Genetic and pharmacologic evidence links oxidative stress to ventilator-induced lung injury in mice

Abstract

Rationale: Mechanical ventilation (MV) is an indispensable therapy for critically ill patients with acute lung injury and the adult respiratory distress syndrome. However, the mechanisms by which conventional MV induces lung injury remain unclear.

Objectives: We hypothesized that disruption of the gene encoding Nrf2, a transcription factor that regulates the induction of several antioxidant enzymes, enhances susceptibility to ventilator-induced lung injury (VILI) and that antioxidant supplementation attenuates this effect.
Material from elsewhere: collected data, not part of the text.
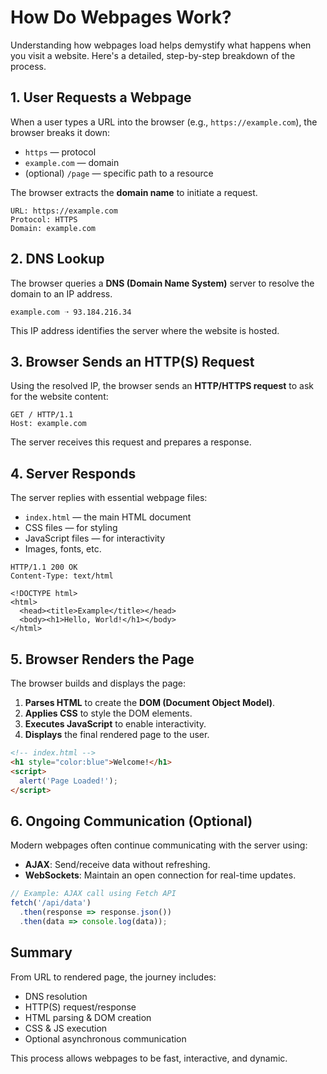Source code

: # How Do Webpages Work?

Understanding how webpages load helps demystify what happens when you visit a website. Here's a detailed, step-by-step breakdown of the process.

## 1. User Requests a Webpage

When a user types a URL into the browser (e.g., `https://example.com`), the browser breaks it down:

- `https` — protocol
- `example.com` — domain
- (optional) `/page` — specific path to a resource

The browser extracts the **domain name** to initiate a request.

```plaintext
URL: https://example.com
Protocol: HTTPS
Domain: example.com
```

## 2. DNS Lookup

The browser queries a **DNS (Domain Name System)** server to resolve the domain to an IP address.

```plaintext
example.com ➝ 93.184.216.34
```

This IP address identifies the server where the website is hosted.

## 3. Browser Sends an HTTP(S) Request

Using the resolved IP, the browser sends an **HTTP/HTTPS request** to ask for the website content:

```http
GET / HTTP/1.1
Host: example.com
```

The server receives this request and prepares a response.

## 4. Server Responds

The server replies with essential webpage files:

- `index.html` — the main HTML document
- CSS files — for styling
- JavaScript files — for interactivity
- Images, fonts, etc.

```http
HTTP/1.1 200 OK
Content-Type: text/html

<!DOCTYPE html>
<html>
  <head><title>Example</title></head>
  <body><h1>Hello, World!</h1></body>
</html>
```

## 5. Browser Renders the Page

The browser builds and displays the page:

1. **Parses HTML** to create the **DOM (Document Object Model)**.
2. **Applies CSS** to style the DOM elements.
3. **Executes JavaScript** to enable interactivity.
4. **Displays** the final rendered page to the user.

```html
<!-- index.html -->
<h1 style="color:blue">Welcome!</h1>
<script>
  alert('Page Loaded!');
</script>
```

## 6. Ongoing Communication (Optional)

Modern webpages often continue communicating with the server using:

- **AJAX**: Send/receive data without refreshing.
- **WebSockets**: Maintain an open connection for real-time updates.

```javascript
// Example: AJAX call using Fetch API
fetch('/api/data')
  .then(response => response.json())
  .then(data => console.log(data));
```

## Summary

From URL to rendered page, the journey includes:

- DNS resolution
- HTTP(S) request/response
- HTML parsing & DOM creation
- CSS & JS execution
- Optional asynchronous communication

This process allows webpages to be fast, interactive, and dynamic.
Methods: To test our hypothesis and to examine the relevance of oxidative stress in VILI, we assessed lung injury and inflammatory responses in Nrf2-deficient (Nrf2(-/-)) mice and wild-type (Nrf2(+/+)) mice after an acute (2-h) injurious model of MV with or without administration of antioxidant.

Measurements and main results: Nrf2(-/-) mice displayed greater levels of lung alveolar and vascular permeability and inflammatory responses to MV as compared with Nrf2(+/+) mice. Nrf2 deficiency enhances the levels of several proinflammatory cytokines implicated in the pathogenesis of VILI. We found diminished levels of critical antioxidant enzymes and redox imbalance by MV in the lungs of Nrf2(-/-) mice; however, antioxidant supplementation to Nrf2(-/-) mice remarkably attenuated VILI. When subjected to a clinically relevant prolong period of MV, Nrf2(-/-) mice displayed greater levels of VILI than Nrf2(+/+) mice. Expression profiling revealed lack of induction of several VILI genes, stress response and solute carrier proteins, and phosphatases in Nrf2(-/-) mice.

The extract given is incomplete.